__Work required__.
From the line with "[^15]: queerseparatism, *nie" through the final line of the entries below, write out each line exactly and nothing else.

__Given information__.
━━━━━━━━
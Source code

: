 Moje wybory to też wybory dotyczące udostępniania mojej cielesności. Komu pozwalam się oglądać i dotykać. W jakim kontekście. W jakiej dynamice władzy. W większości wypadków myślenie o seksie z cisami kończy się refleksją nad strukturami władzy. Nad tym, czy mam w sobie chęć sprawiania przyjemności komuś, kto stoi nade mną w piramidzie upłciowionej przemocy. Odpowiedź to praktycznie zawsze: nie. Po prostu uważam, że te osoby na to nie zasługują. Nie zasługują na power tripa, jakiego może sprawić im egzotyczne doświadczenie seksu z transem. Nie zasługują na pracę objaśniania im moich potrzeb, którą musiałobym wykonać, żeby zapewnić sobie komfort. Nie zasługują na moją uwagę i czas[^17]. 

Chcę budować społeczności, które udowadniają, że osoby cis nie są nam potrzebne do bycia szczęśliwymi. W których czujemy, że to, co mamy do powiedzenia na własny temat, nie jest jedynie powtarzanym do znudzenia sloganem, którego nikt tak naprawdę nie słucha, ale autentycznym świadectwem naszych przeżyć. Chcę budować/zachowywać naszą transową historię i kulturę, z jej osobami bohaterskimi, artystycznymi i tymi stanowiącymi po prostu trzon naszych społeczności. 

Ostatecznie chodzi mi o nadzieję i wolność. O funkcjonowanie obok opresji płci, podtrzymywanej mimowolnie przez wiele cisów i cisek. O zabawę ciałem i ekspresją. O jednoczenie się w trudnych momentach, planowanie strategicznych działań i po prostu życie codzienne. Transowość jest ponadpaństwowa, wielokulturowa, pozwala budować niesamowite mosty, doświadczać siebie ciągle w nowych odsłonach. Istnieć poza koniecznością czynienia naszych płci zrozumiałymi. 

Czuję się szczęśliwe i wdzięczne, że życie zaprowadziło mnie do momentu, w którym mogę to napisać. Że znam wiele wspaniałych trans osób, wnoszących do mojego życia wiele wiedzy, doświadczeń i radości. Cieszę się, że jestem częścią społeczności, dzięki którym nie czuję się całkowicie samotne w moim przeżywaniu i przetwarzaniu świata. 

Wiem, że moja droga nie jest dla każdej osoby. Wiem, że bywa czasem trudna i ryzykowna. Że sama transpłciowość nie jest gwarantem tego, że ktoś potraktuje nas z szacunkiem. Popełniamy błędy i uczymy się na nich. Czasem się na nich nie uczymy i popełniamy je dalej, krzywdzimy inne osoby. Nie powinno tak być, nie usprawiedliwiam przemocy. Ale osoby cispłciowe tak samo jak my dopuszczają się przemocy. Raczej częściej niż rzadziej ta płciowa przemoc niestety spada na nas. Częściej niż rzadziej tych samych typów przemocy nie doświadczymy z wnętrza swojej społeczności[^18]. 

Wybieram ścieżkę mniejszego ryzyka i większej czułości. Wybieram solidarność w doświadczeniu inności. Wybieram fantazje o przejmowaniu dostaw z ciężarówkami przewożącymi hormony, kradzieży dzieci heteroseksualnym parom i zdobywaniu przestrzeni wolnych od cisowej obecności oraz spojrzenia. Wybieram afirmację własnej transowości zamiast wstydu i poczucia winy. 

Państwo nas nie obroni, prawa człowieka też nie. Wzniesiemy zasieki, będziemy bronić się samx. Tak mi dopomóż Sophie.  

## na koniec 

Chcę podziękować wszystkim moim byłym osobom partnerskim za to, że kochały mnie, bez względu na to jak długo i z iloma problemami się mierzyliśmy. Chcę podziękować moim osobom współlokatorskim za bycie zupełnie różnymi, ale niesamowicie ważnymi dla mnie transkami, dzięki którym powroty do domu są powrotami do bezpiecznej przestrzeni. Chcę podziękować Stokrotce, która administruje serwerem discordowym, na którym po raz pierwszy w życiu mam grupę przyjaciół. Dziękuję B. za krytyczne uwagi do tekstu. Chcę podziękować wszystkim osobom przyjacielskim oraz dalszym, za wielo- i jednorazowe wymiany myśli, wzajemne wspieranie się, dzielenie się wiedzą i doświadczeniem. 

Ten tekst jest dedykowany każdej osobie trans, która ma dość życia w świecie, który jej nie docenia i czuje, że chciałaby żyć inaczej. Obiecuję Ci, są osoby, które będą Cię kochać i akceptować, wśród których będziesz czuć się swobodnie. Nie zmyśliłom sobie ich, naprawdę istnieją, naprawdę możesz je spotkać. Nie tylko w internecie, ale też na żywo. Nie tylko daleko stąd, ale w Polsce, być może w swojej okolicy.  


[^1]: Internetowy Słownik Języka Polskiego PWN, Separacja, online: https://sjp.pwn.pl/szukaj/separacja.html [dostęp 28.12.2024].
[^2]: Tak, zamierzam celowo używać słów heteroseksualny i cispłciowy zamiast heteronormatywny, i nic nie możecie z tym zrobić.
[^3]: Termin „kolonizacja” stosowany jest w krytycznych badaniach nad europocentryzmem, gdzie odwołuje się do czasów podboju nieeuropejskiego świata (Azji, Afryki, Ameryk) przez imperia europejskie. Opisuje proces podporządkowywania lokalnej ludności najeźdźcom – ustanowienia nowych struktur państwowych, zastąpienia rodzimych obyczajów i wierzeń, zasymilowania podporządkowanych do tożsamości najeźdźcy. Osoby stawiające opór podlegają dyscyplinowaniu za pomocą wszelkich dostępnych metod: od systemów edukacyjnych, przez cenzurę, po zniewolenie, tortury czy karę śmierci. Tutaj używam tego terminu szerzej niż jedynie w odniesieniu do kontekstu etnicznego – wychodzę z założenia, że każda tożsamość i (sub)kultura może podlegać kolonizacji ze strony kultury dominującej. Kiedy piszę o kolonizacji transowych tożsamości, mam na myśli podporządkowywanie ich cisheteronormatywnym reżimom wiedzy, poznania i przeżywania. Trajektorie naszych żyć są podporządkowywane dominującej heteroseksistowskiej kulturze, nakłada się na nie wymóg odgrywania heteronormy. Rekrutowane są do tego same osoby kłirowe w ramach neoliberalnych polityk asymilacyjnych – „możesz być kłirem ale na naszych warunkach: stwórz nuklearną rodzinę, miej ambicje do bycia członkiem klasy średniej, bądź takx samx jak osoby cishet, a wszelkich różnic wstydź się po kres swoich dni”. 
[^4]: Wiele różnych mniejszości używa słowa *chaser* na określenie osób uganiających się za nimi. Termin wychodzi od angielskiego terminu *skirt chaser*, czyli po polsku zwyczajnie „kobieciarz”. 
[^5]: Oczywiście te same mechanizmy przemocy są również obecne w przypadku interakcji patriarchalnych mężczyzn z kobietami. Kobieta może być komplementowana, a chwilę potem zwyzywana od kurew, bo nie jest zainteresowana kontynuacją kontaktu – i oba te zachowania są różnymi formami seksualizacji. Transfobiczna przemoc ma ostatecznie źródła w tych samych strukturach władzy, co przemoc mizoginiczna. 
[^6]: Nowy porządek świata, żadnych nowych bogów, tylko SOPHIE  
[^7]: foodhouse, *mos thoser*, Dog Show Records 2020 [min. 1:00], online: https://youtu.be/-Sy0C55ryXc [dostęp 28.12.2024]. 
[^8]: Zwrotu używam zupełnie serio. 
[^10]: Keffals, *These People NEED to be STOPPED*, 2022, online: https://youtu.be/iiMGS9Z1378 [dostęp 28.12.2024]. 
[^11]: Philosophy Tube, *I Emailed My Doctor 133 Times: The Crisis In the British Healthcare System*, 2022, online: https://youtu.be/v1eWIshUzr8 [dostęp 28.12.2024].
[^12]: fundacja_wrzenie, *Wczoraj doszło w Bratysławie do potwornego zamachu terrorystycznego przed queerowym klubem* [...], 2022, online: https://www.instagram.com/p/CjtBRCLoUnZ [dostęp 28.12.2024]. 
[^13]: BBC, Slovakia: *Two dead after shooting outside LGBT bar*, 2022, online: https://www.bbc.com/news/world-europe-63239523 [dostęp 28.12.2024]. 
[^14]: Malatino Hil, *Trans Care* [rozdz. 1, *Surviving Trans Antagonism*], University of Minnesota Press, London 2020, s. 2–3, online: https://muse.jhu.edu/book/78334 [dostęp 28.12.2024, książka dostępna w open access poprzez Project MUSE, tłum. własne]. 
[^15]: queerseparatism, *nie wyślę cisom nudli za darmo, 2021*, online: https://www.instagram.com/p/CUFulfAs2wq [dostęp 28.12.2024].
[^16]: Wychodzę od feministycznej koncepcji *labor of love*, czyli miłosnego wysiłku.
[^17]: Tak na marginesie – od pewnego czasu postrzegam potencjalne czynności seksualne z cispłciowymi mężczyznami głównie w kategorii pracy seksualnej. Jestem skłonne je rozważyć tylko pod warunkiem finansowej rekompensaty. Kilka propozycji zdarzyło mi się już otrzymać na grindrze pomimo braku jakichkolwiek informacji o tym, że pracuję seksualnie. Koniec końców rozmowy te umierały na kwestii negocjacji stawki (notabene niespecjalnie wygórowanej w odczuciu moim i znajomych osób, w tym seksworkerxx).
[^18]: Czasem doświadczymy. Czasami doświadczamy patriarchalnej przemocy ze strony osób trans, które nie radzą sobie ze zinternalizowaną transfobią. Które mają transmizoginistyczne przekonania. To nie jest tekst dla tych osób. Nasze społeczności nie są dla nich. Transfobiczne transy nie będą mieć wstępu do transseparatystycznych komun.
━━━━━━━━
__Completed exercise__.
[^15]: queerseparatism, *nie wyślę cisom nudli za darmo, 2021*, online: https://www.instagram.com/p/CUFulfAs2wq [dostęp 28.12.2024].
[^16]: Wychodzę od feministycznej koncepcji *labor of love*, czyli miłosnego wysiłku.
[^17]: Tak na marginesie – od pewnego czasu postrzegam potencjalne czynności seksualne z cispłciowymi mężczyznami głównie w kategorii pracy seksualnej. Jestem skłonne je rozważyć tylko pod warunkiem finansowej rekompensaty. Kilka propozycji zdarzyło mi się już otrzymać na grindrze pomimo braku jakichkolwiek informacji o tym, że pracuję seksualnie. Koniec końców rozmowy te umierały na kwestii negocjacji stawki (notabene niespecjalnie wygórowanej w odczuciu moim i znajomych osób, w tym seksworkerxx).
[^18]: Czasem doświadczymy. Czasami doświadczamy patriarchalnej przemocy ze strony osób trans, które nie radzą sobie ze zinternalizowaną transfobią. Które mają transmizoginistyczne przekonania. To nie jest tekst dla tych osób. Nasze społeczności nie są dla nich. Transfobiczne transy nie będą mieć wstępu do transseparatystycznych komun.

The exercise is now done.